## Work order
Go through the entries and copy every line that has the string "Hamiltonian" in it.

## Entries shown
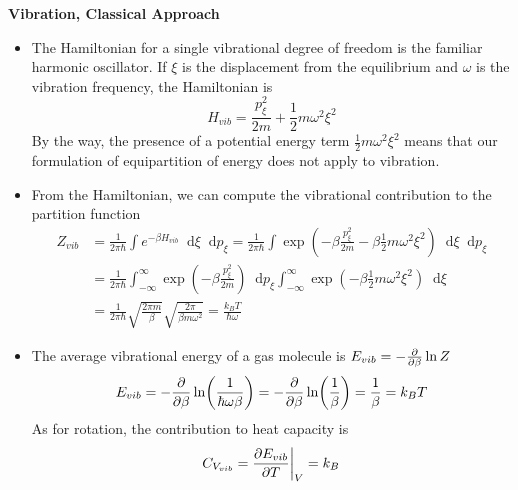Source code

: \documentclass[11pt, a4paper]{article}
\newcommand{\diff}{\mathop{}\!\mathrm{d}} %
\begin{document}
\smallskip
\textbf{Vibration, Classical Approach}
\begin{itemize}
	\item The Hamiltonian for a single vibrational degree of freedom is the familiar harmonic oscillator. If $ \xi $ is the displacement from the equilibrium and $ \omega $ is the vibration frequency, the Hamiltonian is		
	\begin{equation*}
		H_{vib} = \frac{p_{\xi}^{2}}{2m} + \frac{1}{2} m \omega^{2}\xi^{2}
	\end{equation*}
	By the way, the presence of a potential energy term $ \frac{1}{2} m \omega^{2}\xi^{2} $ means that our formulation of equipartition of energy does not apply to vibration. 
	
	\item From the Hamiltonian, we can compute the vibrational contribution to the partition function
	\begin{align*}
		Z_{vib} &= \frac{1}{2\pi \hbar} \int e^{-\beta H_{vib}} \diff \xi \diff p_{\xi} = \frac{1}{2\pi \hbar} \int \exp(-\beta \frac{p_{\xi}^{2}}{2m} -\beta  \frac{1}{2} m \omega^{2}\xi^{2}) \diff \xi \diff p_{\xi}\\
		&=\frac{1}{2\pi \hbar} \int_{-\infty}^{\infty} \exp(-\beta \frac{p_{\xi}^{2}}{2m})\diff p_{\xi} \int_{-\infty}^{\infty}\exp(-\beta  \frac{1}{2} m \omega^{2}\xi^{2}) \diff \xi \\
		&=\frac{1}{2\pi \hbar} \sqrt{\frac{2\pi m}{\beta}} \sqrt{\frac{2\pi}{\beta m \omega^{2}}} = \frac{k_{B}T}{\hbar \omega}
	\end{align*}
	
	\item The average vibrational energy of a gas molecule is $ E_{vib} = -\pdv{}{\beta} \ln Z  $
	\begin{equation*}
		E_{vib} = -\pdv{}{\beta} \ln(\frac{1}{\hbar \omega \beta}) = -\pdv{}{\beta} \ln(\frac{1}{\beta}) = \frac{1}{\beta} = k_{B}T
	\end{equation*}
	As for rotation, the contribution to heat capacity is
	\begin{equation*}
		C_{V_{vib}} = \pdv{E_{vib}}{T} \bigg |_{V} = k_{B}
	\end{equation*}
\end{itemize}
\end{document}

## Answer section
	\item The Hamiltonian for a single vibrational degree of freedom is the familiar harmonic oscillator. If $ \xi $ is the displacement from the equilibrium and $ \omega $ is the vibration frequency, the Hamiltonian is		
	\item From the Hamiltonian, we can compute the vibrational contribution to the partition function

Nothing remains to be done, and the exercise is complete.